→ **Directions for this task**
Please copy all of the entries exactly, but drop every picture.

→ **Dataset content**
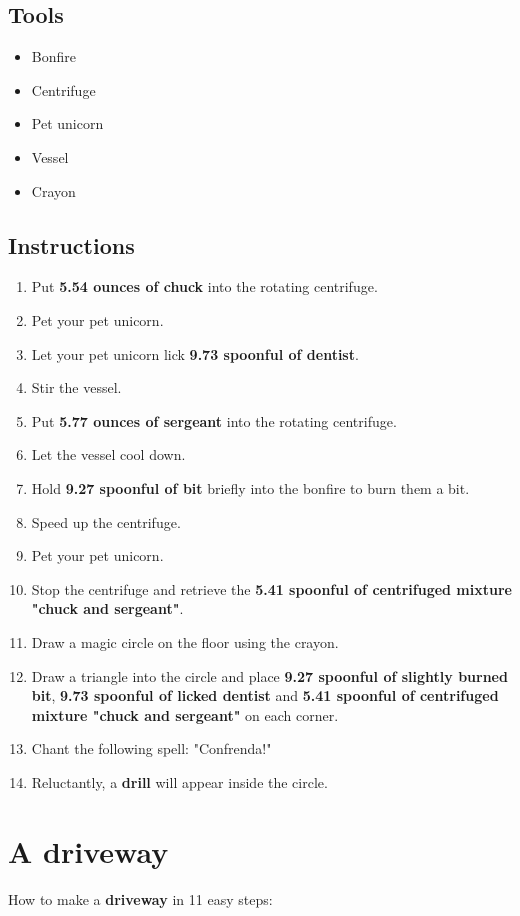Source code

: \documentclass{article}
\begin{document}
\subsection{Tools}\begin{itemize}
\item 
Bonfire
\item 
Centrifuge
\item 
Pet unicorn
\item 
Vessel
\item 
Crayon
\end{itemize}
\subsection{Instructions}\begin{enumerate}
\item 
Put \textbf{5.54 ounces of chuck} into the rotating centrifuge.
\item 
Pet your pet unicorn.
\item 
Let your pet unicorn lick \textbf{9.73 spoonful of dentist}.
\item 
Stir the vessel.
\item 
Put \textbf{5.77 ounces of sergeant} into the rotating centrifuge.
\item 
Let the vessel cool down.
\item 
Hold \textbf{9.27 spoonful of bit} briefly into the bonfire to burn them a bit.
\item 
Speed up the centrifuge.
\item 
Pet your pet unicorn.
\item 
Stop the centrifuge and retrieve the \textbf{5.41 spoonful of centrifuged mixture "chuck and sergeant"}.
\item 
Draw a magic circle on the floor using the crayon.
\item 
Draw a triangle into the circle and place \textbf{9.27 spoonful of slightly burned bit}, \textbf{9.73 spoonful of licked dentist} and \textbf{5.41 spoonful of centrifuged mixture "chuck and sergeant"} on each corner.
\item 
Chant the following spell: "Confrenda!"
\item 
Reluctantly, a \textbf{drill} will appear inside the circle.
\end{enumerate}
\newpage
\section{A driveway}How to make a \textbf{driveway} in 11 easy steps:
\end{document}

→ **Exercise solution**
Source code

: \documentclass{article}
\begin{document}
\subsection{Tools}\begin{itemize}
\item 
Bonfire
\item 
Centrifuge
\item 
Pet unicorn
\item 
Vessel
\item 
Crayon
\end{itemize}
\subsection{Instructions}\begin{enumerate}
\item 
Put \textbf{5.54 ounces of chuck} into the rotating centrifuge.
\item 
Pet your pet unicorn.
\item 
Let your pet unicorn lick \textbf{9.73 spoonful of dentist}.
\item 
Stir the vessel.
\item 
Put \textbf{5.77 ounces of sergeant} into the rotating centrifuge.
\item 
Let the vessel cool down.
\item 
Hold \textbf{9.27 spoonful of bit} briefly into the bonfire to burn them a bit.
\item 
Speed up the centrifuge.
\item 
Pet your pet unicorn.
\item 
Stop the centrifuge and retrieve the \textbf{5.41 spoonful of centrifuged mixture "chuck and sergeant"}.
\item 
Draw a magic circle on the floor using the crayon.
\item 
Draw a triangle into the circle and place \textbf{9.27 spoonful of slightly burned bit}, \textbf{9.73 spoonful of licked dentist} and \textbf{5.41 spoonful of centrifuged mixture "chuck and sergeant"} on each corner.
\item 
Chant the following spell: "Confrenda!"
\item 
Reluctantly, a \textbf{drill} will appear inside the circle.
\end{enumerate}
\newpage
\section{A driveway}How to make a \textbf{driveway} in 11 easy steps:
\end{document}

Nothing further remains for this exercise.